You have to treat your dating profile as an advertisement; you are, after all, selling yourself to others.
This means that you have to consider your market, what you’re looking for and what makes you, specifically, attractive to others.
This is why you have to take care to understand exactly what your profile is saying to the women who view it.
It takes very little to accidentally give the impression that you’re bitter and resentful and as we all know, there’s nothing that makes panties evaporate faster than complaining about how often you get stuck in the Friend Zone.
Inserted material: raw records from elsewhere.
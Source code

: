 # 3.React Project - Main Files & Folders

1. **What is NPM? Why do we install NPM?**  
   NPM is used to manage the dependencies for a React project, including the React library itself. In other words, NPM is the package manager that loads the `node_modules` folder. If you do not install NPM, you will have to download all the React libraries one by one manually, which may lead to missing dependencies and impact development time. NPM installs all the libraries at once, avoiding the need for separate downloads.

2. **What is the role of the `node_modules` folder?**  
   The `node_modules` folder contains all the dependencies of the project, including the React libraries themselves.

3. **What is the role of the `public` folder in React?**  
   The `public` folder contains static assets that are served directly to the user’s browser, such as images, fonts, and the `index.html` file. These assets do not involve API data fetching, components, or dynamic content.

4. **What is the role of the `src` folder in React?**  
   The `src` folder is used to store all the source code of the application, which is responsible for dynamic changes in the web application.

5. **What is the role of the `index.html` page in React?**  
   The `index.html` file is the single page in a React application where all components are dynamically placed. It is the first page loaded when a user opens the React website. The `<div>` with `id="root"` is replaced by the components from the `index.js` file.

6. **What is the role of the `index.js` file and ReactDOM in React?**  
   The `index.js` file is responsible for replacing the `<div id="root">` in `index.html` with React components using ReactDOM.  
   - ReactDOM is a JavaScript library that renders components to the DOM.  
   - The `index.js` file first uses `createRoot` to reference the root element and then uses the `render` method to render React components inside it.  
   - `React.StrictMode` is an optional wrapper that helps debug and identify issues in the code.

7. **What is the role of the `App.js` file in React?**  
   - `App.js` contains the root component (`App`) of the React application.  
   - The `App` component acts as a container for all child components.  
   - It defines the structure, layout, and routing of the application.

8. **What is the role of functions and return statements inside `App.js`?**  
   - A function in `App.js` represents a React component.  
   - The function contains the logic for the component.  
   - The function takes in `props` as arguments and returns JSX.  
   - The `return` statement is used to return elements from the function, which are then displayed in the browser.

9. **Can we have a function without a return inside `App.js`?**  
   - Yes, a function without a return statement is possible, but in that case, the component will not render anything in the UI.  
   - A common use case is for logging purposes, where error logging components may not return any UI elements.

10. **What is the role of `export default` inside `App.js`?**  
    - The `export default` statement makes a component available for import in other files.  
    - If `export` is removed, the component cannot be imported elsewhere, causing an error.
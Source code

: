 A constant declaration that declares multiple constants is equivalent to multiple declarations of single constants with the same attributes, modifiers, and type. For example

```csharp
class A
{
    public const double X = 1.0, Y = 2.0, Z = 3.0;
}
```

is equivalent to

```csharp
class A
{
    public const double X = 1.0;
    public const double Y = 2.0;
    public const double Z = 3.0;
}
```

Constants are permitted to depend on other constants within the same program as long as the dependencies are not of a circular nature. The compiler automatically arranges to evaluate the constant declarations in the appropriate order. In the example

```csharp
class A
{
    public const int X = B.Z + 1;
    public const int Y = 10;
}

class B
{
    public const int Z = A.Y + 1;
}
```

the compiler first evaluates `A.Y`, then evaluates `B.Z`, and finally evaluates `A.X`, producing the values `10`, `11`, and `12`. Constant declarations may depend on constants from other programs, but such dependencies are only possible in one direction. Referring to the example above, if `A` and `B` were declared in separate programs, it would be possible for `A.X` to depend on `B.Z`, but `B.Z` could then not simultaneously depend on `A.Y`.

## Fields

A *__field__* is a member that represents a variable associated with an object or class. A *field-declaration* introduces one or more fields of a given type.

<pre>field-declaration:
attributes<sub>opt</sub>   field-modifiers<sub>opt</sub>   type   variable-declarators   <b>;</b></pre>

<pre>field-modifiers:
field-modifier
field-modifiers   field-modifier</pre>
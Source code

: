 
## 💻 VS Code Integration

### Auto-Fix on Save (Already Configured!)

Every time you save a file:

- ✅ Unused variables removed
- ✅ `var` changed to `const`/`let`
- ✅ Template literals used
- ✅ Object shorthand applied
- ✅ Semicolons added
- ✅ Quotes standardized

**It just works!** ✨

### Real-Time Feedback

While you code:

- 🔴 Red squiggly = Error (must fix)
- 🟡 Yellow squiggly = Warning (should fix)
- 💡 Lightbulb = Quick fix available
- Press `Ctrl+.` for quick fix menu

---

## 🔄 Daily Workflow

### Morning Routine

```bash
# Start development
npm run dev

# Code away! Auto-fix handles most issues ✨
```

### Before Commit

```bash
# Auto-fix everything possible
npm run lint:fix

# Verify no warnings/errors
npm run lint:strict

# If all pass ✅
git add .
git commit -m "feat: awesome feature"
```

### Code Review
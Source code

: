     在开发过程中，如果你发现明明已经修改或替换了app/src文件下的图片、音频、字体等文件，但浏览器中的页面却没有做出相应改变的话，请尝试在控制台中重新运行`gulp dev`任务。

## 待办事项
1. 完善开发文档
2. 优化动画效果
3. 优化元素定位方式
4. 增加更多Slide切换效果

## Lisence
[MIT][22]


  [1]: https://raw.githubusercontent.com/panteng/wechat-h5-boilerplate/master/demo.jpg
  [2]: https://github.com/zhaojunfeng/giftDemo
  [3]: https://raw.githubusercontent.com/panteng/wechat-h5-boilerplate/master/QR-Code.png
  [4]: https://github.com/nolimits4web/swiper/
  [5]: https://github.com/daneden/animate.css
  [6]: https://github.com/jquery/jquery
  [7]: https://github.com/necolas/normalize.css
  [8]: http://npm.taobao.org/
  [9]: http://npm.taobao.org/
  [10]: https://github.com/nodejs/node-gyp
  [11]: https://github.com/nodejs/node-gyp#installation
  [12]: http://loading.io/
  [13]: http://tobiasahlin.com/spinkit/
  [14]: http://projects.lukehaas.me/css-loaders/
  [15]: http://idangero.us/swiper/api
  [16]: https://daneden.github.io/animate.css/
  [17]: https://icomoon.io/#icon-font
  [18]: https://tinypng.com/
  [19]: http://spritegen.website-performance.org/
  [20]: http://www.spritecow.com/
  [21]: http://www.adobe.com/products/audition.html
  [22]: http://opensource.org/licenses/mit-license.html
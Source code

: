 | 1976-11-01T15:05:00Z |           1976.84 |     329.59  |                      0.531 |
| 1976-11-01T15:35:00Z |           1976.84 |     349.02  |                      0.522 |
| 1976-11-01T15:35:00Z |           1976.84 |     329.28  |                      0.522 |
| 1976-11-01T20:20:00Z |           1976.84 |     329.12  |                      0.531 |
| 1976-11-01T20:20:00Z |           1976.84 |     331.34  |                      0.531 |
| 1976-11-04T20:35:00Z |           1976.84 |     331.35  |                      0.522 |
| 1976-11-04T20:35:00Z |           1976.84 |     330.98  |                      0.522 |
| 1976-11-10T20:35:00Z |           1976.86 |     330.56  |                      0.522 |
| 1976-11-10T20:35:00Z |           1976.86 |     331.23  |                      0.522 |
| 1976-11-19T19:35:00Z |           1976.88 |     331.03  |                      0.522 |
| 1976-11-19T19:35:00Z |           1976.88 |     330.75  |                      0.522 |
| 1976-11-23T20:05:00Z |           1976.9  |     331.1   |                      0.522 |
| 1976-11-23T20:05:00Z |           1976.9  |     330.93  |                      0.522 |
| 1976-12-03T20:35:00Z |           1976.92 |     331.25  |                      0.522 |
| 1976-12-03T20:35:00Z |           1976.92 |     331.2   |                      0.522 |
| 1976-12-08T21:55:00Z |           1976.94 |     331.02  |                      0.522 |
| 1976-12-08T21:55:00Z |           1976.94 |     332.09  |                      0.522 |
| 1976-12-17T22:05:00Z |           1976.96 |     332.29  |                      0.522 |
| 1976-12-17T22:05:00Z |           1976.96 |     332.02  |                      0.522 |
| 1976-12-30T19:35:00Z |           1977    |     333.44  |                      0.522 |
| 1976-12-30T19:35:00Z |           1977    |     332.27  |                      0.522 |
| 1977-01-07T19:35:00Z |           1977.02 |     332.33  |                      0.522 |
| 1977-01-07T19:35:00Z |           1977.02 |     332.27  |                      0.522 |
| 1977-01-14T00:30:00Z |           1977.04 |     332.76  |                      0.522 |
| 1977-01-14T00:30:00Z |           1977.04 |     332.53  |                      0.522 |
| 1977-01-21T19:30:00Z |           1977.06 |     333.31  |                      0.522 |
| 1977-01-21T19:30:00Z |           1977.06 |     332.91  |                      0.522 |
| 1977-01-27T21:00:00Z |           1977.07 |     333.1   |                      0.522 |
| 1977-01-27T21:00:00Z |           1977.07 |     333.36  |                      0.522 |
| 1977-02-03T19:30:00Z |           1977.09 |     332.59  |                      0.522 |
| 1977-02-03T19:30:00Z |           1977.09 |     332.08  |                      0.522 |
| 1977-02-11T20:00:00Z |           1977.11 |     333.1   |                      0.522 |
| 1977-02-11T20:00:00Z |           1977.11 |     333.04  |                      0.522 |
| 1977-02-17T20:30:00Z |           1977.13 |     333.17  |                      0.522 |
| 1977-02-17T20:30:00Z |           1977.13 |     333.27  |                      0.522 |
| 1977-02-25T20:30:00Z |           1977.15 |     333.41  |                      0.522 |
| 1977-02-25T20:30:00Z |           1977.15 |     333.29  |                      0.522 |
This means sending out more cold e-mails, dealing with more rejections and more dates that go nowhere. It’s part of the price of entry, and it’s better that adjust your expectations accordingly instead of dealing with the slow burn of “WHY WON’T THE MAGICAL BOX PROVIDE ME WITH SEX?One of the advantages of online dating is that you are capable of carrying on several asynchronous conversations, fielding responses from persons X and Y while also sending out an introductory message to person Z. Focusing on one single person – even if you’re at the “meeting in person” stage – puts far too much importance on them and makes it sting worse if it doesn’t work out the way you’d hope. Everyone has heard it a thousand times before they saw your profile and they didn’t believe it any of those times either.In the great chain of credibility, being told something is the least believable.OKCupid, for example, is structured more heavily towards casual dating and hooking up.Match.com, on the other hand, leans towards more conventional relationships while e Harmony is specifically marketed towards (straight) people who are looking to get married ASAP while Plenty of Fish is the dating equivalent of a long weekend in Innsmouth.